Australia holds an enviable supply of natural gas. But, unlike every other gas-exporting country, it has no laws to keep a certain amount of extracted gas onshore, driving up prices and hurting consumers and manufacturers, campaigners say.

On Monday, the campaign was launched to demand the federal government to pass laws to ensure a percentage of gas is kept for domestic use rather than being exported and linked to global prices.

Such laws could stop local gas prices from rocketing, with one projection showing prices could triple next year when LNG exports ramp up.

A BIS Shrapnel report found a rise could see one in five manufacturers shut down over the next half-decade. It also showed households gas bills could rise by 26 per cent over three years from 2015.

The Australian Workers Union, which is leading the campaign with the support of Australian Paper and resources giant Alcoa, said Australia was the only gas-exporting country in the world to not reserve gas for its own citizens and industries.

As a consequence, exporters were unfairly selling Australian gas back to consumers at global prices, it said.
While Australian gas has traditionally cost around $3-4 per gigajoule domestically, it could sell for up to $18 per gigajoule on Asian markets.

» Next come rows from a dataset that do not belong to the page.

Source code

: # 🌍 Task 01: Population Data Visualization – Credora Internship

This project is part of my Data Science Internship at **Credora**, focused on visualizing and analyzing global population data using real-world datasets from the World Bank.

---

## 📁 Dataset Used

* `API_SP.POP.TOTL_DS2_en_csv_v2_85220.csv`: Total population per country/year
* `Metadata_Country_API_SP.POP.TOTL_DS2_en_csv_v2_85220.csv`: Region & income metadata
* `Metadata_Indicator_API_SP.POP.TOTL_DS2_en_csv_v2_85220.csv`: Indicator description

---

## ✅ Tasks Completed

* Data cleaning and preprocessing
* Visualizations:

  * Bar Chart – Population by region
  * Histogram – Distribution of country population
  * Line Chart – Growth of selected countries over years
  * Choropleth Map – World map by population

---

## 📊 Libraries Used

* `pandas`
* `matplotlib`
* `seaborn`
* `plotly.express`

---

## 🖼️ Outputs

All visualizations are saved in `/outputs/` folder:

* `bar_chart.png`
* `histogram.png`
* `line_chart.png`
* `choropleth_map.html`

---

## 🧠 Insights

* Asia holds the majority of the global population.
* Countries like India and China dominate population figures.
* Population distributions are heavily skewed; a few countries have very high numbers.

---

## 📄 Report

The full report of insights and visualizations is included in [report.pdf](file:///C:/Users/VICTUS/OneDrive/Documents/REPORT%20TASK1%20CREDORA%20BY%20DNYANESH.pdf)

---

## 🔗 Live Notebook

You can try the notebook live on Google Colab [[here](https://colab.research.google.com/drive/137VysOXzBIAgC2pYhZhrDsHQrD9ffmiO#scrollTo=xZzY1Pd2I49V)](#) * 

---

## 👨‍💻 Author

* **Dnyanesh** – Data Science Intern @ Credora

"We currently have a situation in which our abundant gas reserves are hurting Australian jobs and households instead of helping them," said AWU National Secretary Scott McDine said. "That's crazy and it's no wonder no other gas-exporting nation allows it."

Israel, Indonesia, Egypt each have laws requiring that a percentage of gas extracted must stay within their domestic markets. The United States has a public interest test for gas exports.

The union says state-owned companies dominate gas industries in Norway, Qatar, Russia, Algeria, and Malaysia, ensuring domestic advantage.

"Australians have a right to know their rapidly rising gas bills are actually completely preventable. We just need to do what every other gas-exporting nation does and bring in laws to look after the local population," he said.

BIS Shrapnel found gas extraction had a spectacularly high profit ratio of 66 per cent, compared to iron ore with 32 per cent and coal with 3.4 per cent.

"We are throwing away hundreds of thousands of jobs, and our national competitive advantage, simply so gas exporters can squeeze a little extra profit out of what is already a spectacularly profitable business," he said.